Direct contact membrane distillation of dairy process streams.

Membrane distillation (MD) was applied for the concentration of a range of dairy streams, such as whole milk, skim milk and whey. MD of a pure lactose solution was also investigated. Direct contact MD (DCMD) mode experiments were carried out in continuous concentration mode, keeping the warm feed/retentate and cold permeate stream temperatures at 54 °C and 5 °C respectively. Performance in terms of flux and retention was assessed. The flux was found to decrease with an increase of dry-matter concentration in the feed. Retention of dissolved solids was found to be close to 100% and independent of the dry-matter concentration in the feed. Fourier Transform Infrared Spectroscopy (FTIR) of the fouled membranes confirms organics being present in the fouling layer.

Introduction

Membrane technologies are widely applied to dairy processing, but they rely on the generation of large pressure differences across the membrane [1]. This results in a high amount of electrical energy being consumed for high pressure pumps. Direct contact membrane distillation (DCMD) is a thermal membrane process performing at low grade feed temperatures allowing the utilization of waste heat from industrial systems and even solar energy [2].

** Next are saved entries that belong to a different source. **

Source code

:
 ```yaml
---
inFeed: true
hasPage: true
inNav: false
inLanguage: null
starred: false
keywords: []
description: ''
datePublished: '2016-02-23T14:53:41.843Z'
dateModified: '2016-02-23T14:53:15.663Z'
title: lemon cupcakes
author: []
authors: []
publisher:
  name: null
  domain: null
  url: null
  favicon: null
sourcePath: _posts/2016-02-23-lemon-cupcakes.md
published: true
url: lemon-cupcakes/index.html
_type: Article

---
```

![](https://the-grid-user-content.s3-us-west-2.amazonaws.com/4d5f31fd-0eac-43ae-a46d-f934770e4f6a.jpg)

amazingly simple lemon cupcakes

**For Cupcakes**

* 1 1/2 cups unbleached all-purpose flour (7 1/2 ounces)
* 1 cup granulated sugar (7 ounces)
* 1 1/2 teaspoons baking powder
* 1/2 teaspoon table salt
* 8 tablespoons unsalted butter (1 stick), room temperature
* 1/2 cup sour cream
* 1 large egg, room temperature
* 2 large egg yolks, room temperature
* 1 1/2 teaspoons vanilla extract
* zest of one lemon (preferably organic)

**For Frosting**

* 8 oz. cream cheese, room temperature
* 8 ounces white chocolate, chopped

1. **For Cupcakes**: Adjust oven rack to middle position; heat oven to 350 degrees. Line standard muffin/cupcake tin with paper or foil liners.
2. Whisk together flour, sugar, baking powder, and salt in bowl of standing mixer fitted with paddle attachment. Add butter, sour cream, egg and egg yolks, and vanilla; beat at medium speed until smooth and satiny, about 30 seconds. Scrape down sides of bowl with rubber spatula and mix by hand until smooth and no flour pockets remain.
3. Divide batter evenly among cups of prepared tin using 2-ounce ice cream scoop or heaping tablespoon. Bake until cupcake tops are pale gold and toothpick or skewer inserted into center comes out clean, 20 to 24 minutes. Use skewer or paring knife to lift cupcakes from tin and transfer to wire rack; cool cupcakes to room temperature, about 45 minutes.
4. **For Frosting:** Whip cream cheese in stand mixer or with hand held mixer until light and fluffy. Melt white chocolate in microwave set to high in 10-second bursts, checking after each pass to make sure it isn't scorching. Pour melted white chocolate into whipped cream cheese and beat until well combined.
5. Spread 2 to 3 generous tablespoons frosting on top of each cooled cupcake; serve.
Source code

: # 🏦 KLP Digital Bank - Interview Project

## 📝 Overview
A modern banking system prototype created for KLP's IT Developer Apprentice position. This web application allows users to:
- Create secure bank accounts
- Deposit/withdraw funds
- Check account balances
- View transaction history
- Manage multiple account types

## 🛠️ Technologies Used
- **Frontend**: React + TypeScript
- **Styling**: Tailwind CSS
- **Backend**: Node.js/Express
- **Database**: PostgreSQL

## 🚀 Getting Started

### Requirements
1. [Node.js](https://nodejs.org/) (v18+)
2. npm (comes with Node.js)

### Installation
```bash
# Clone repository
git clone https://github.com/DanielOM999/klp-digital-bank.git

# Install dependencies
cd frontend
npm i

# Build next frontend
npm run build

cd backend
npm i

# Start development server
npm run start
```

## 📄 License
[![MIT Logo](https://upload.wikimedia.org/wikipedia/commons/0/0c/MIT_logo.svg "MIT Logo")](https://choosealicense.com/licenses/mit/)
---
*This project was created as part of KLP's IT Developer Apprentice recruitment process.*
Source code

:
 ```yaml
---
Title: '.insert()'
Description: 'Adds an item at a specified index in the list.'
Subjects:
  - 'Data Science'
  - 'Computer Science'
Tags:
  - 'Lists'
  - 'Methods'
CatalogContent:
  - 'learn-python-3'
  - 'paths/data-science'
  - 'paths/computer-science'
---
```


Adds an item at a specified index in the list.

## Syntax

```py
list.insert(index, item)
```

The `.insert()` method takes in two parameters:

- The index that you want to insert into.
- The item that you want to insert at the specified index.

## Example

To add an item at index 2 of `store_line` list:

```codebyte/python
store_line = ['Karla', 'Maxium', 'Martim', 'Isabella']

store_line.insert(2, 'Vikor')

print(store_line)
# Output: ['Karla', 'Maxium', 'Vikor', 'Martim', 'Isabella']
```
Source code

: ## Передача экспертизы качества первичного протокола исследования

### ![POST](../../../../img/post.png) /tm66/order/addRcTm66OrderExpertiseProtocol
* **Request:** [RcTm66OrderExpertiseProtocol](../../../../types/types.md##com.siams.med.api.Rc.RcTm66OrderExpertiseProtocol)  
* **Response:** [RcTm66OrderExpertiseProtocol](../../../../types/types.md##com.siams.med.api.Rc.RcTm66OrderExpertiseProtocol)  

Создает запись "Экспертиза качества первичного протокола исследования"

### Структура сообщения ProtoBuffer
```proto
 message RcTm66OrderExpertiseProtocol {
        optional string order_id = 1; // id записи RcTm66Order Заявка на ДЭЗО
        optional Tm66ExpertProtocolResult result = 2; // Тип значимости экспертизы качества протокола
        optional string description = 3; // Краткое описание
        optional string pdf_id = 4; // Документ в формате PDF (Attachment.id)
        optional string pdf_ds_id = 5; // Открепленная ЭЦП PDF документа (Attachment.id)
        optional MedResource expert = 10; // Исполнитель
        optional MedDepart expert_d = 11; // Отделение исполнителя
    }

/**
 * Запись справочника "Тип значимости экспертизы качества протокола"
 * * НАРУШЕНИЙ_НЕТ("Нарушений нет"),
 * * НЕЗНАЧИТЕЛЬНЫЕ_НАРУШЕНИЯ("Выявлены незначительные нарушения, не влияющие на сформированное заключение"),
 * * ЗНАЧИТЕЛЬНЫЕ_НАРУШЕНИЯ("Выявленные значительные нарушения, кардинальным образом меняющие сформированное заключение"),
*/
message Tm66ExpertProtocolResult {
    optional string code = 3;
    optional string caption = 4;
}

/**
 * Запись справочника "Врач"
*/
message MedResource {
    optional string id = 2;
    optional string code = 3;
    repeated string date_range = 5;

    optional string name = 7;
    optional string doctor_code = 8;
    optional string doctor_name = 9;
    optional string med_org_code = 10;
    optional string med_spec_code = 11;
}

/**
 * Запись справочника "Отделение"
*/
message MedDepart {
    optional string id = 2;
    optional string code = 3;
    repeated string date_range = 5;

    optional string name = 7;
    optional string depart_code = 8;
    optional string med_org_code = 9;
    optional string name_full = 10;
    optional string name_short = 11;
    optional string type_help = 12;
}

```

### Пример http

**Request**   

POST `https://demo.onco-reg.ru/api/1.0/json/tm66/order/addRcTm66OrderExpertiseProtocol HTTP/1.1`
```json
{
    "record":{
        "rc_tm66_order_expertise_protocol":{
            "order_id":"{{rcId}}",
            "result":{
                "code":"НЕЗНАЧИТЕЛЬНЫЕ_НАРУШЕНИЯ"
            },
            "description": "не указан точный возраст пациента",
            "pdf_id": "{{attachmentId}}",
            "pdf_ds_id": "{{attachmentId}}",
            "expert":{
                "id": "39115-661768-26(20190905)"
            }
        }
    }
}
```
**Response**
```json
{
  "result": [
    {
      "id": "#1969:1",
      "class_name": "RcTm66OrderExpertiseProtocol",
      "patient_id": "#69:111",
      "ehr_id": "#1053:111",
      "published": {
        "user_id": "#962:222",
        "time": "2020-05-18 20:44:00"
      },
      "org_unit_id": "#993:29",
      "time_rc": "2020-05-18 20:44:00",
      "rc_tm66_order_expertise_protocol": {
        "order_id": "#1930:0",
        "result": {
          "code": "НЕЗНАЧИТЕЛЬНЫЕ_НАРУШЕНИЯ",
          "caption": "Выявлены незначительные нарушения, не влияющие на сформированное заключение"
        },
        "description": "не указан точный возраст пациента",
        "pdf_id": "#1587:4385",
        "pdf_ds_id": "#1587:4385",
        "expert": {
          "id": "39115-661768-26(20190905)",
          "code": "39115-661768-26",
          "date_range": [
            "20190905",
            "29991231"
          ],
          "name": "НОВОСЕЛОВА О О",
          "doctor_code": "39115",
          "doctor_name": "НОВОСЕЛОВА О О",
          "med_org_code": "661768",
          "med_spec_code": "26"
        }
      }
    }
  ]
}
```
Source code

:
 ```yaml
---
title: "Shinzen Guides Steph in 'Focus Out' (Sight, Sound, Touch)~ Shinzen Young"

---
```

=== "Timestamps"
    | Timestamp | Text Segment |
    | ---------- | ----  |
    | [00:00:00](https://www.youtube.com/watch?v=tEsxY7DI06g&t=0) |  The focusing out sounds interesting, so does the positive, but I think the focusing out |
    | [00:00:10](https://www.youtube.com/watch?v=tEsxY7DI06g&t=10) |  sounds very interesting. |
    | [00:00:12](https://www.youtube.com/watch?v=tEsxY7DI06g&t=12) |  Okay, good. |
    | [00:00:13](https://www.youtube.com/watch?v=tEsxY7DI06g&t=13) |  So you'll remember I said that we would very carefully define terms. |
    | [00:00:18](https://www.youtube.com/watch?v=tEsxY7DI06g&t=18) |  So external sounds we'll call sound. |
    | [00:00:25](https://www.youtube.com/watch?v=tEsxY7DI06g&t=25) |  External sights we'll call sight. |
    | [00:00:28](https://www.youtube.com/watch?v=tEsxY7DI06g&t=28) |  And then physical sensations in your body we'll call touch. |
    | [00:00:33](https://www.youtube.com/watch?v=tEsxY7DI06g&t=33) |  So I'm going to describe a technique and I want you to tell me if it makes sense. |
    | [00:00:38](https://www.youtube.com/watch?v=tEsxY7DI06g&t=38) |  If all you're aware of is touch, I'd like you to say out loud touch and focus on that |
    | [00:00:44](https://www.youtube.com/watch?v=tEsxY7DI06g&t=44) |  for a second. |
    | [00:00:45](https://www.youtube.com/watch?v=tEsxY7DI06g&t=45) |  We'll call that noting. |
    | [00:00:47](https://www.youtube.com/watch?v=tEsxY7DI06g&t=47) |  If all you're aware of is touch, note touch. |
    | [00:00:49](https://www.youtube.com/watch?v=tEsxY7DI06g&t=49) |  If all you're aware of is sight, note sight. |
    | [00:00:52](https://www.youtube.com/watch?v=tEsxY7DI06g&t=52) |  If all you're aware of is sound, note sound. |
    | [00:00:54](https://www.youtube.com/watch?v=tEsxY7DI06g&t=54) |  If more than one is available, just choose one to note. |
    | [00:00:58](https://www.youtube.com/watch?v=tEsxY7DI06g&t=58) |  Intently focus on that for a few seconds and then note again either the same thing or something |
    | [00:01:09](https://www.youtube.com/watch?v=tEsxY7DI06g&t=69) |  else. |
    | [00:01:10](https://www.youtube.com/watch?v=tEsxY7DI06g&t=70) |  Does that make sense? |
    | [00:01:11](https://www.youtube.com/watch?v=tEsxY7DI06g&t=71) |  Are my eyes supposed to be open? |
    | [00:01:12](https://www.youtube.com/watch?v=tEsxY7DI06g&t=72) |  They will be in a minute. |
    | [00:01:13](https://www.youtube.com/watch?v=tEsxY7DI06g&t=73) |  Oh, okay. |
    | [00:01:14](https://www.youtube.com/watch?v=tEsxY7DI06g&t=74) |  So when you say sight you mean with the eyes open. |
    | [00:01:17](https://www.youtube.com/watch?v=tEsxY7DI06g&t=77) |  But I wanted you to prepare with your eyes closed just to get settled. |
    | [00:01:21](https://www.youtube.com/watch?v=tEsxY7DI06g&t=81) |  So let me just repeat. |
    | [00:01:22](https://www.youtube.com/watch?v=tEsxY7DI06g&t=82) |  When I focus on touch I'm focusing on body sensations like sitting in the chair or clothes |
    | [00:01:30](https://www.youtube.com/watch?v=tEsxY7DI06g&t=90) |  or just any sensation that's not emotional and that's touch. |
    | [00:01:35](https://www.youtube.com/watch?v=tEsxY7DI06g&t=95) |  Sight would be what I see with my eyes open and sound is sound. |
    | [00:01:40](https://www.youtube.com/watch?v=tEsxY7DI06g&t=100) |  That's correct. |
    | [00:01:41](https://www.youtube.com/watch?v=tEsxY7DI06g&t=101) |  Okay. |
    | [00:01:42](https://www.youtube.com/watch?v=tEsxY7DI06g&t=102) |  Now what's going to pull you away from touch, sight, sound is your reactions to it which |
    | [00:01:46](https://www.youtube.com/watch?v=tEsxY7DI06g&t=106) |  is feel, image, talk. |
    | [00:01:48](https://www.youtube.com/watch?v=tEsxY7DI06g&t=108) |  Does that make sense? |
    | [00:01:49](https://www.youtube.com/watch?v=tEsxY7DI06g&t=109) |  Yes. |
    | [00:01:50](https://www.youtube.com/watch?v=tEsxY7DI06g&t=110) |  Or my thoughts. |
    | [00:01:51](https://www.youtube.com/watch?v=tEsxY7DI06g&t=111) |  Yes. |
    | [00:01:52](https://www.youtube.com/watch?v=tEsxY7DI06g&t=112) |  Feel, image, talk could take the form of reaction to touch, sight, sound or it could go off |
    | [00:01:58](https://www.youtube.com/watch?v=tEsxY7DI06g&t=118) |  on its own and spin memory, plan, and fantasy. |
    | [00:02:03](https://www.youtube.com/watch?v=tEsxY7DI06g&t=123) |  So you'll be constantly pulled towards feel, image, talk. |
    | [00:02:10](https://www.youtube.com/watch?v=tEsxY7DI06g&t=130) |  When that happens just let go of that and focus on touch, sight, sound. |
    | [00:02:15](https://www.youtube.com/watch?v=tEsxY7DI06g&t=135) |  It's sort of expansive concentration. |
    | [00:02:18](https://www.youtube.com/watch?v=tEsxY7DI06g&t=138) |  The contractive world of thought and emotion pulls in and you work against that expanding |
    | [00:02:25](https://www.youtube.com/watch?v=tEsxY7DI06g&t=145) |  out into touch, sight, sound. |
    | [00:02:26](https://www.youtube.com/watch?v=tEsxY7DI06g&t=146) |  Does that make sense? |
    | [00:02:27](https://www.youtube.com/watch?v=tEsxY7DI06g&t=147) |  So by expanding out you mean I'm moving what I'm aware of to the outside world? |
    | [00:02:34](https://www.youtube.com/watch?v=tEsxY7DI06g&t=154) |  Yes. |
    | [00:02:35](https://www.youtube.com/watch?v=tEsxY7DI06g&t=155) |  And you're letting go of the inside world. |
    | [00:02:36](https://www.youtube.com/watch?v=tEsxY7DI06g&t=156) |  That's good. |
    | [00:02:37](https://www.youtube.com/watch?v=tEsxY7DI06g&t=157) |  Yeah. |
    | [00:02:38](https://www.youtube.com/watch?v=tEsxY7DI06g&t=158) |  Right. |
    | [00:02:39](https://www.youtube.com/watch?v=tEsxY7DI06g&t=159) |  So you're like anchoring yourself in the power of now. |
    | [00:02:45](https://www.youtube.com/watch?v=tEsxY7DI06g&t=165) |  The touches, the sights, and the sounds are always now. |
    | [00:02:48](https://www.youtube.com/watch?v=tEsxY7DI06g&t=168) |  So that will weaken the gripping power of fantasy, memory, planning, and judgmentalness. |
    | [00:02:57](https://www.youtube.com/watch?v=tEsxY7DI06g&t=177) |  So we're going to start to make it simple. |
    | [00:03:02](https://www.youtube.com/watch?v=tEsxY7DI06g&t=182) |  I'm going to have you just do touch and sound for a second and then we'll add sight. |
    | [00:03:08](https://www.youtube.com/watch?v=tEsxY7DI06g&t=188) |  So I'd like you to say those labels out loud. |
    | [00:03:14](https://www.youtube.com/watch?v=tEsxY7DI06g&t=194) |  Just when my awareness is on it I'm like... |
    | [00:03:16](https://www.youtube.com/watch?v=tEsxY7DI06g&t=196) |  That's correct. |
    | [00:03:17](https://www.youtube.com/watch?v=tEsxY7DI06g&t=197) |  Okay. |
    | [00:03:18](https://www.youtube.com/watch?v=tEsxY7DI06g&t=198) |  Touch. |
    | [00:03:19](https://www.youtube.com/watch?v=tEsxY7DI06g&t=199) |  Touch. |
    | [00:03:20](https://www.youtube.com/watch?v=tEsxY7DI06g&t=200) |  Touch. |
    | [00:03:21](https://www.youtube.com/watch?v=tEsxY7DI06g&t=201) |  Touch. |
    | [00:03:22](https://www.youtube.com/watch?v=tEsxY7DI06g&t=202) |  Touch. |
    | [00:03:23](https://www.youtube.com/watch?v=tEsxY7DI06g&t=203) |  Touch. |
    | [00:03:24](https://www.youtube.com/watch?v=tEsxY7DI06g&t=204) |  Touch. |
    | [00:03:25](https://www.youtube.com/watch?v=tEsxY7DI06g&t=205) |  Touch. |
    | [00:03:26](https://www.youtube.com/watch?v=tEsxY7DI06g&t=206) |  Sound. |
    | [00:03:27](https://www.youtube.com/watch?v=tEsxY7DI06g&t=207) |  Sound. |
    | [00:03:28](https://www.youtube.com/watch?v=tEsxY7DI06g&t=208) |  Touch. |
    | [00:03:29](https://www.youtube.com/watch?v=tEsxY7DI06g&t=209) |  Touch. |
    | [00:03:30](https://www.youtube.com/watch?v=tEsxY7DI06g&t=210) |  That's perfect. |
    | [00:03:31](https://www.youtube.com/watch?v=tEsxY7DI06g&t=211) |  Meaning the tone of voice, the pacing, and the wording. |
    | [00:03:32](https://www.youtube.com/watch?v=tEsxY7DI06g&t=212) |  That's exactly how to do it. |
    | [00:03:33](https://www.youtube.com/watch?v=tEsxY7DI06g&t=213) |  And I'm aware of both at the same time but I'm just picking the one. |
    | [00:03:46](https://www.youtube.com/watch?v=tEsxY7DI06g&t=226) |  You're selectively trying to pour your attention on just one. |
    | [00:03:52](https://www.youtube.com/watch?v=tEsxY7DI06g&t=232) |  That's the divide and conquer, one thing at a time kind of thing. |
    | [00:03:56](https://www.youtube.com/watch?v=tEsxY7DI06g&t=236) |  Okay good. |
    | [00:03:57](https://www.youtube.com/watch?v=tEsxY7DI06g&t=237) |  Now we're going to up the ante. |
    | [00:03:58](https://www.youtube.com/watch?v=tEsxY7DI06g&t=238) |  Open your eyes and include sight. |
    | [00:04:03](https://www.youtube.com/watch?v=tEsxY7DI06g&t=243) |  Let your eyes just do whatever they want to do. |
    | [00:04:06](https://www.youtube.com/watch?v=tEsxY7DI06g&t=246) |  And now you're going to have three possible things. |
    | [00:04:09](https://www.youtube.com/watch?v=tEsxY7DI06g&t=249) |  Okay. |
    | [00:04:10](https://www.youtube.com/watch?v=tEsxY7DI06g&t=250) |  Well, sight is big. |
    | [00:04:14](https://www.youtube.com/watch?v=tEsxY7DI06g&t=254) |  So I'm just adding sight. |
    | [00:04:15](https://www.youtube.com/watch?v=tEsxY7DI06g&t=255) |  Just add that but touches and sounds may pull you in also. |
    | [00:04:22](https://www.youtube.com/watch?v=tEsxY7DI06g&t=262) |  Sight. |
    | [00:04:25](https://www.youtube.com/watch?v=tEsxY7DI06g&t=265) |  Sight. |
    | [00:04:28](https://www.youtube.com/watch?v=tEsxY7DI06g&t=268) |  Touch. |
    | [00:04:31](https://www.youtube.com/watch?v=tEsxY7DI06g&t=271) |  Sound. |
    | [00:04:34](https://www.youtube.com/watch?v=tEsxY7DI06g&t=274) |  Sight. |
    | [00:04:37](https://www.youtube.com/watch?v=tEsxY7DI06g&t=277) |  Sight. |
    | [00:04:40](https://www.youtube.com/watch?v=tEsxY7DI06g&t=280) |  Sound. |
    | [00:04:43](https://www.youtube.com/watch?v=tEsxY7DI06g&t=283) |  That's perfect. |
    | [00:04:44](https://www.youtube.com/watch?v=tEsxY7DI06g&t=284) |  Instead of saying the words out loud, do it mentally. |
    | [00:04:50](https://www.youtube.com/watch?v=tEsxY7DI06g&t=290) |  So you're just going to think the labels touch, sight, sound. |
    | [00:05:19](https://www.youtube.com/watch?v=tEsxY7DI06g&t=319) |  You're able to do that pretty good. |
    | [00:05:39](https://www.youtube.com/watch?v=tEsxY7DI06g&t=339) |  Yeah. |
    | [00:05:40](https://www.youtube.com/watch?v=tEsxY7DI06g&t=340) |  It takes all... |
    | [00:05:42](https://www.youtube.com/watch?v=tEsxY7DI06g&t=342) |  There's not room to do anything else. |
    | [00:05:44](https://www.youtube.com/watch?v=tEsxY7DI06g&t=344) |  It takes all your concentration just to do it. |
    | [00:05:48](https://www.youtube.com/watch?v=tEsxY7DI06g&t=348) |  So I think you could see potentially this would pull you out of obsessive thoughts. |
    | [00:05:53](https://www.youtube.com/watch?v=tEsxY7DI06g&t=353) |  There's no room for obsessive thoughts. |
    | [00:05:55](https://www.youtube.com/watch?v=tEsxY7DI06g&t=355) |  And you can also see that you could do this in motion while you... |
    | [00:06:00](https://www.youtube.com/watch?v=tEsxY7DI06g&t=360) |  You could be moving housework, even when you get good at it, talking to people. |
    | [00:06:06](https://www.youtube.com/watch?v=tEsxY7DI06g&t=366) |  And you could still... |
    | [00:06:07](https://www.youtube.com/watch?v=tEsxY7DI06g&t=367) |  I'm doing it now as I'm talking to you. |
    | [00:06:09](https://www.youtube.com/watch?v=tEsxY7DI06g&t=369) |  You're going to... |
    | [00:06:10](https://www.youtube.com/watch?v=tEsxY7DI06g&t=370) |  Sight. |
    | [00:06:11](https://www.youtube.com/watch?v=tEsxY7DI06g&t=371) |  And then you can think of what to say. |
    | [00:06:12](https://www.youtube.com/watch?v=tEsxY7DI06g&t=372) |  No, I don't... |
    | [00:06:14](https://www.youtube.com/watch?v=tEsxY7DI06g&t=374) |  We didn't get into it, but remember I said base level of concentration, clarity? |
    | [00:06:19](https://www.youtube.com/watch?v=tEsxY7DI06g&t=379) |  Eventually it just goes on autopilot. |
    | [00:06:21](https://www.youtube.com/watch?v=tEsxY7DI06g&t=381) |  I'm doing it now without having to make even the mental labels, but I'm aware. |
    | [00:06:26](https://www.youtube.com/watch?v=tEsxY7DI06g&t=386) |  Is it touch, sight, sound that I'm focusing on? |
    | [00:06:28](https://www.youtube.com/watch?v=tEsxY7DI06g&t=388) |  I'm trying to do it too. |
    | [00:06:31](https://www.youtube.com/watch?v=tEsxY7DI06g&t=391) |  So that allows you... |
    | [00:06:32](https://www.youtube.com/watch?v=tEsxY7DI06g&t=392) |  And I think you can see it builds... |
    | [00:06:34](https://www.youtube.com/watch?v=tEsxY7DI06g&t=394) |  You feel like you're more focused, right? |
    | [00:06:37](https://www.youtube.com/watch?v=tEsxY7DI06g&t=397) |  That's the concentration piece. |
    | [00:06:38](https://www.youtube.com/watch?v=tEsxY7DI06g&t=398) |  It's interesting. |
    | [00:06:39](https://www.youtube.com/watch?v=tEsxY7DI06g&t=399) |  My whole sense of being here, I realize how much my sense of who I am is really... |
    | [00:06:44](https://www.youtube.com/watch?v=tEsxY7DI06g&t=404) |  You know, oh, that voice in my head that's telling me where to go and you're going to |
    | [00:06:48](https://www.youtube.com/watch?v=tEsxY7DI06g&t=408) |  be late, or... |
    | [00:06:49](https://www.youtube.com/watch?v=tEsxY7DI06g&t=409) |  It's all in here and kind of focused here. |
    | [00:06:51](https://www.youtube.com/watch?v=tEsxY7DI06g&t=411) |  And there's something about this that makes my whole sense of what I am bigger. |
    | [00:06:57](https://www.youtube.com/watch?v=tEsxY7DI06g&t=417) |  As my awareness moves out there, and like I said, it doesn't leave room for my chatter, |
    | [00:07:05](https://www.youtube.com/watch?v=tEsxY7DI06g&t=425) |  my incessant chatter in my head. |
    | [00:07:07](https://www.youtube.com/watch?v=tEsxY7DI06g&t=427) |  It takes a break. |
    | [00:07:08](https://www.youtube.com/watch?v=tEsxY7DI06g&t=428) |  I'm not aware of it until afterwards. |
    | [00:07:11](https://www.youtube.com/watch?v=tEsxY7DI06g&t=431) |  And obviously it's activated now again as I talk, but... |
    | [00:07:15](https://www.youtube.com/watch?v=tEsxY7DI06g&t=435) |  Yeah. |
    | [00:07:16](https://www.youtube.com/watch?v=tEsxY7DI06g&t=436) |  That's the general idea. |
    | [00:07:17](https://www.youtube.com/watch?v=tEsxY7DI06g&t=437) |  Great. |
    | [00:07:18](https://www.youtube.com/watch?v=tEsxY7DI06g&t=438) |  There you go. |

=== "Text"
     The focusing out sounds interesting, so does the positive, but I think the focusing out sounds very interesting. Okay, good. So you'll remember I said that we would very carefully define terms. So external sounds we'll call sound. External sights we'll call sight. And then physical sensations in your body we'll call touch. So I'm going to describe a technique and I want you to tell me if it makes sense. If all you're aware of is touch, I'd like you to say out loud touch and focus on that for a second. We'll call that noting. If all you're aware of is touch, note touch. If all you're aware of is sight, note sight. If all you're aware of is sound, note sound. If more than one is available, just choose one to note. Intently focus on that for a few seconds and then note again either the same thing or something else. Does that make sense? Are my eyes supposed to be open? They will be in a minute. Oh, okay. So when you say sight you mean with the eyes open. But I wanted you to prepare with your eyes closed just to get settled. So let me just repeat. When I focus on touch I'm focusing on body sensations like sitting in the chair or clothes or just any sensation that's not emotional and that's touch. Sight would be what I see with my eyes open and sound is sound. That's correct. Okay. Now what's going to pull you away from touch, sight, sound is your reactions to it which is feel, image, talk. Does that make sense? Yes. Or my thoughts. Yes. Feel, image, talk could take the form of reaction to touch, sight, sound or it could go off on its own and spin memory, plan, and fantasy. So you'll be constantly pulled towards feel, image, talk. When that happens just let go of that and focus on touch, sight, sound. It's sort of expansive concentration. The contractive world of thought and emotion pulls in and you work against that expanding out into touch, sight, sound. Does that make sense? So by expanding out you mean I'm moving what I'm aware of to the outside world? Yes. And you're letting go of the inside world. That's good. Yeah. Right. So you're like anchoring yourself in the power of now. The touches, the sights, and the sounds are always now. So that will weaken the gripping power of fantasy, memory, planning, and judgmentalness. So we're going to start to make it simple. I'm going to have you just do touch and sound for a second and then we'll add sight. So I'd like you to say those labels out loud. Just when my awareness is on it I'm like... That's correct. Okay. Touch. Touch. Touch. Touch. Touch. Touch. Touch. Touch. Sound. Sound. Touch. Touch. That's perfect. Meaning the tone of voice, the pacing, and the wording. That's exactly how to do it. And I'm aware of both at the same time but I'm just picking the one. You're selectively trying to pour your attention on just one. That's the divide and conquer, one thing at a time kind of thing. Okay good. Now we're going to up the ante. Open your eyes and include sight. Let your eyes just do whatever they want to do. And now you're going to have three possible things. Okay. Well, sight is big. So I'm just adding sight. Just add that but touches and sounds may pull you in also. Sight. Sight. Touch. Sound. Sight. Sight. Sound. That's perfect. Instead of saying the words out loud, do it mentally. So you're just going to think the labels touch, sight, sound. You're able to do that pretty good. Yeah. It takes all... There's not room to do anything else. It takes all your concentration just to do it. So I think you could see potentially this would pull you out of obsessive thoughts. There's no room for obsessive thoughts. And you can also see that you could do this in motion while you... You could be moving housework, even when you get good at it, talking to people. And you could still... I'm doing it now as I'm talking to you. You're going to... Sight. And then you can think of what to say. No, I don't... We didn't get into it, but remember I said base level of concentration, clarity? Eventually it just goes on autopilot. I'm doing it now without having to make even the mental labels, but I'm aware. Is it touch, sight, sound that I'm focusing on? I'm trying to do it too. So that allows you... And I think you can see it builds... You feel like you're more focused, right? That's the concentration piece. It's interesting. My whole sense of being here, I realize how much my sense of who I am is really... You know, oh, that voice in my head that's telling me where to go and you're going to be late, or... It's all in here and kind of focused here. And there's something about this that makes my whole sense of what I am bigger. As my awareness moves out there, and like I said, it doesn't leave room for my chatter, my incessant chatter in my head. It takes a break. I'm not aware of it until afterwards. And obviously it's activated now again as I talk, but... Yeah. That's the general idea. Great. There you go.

Membrane distillation (MD) is not yet widely applied on industrial scale but the number of investigations on practical applications is ever increasing. These can be differentiated into the following two categories:

Water recovery or production of purified water.

Concentration of aqueous streams at high retention rates.

The combination of both aspects is highly desirable to make full use of the advantages MD bears.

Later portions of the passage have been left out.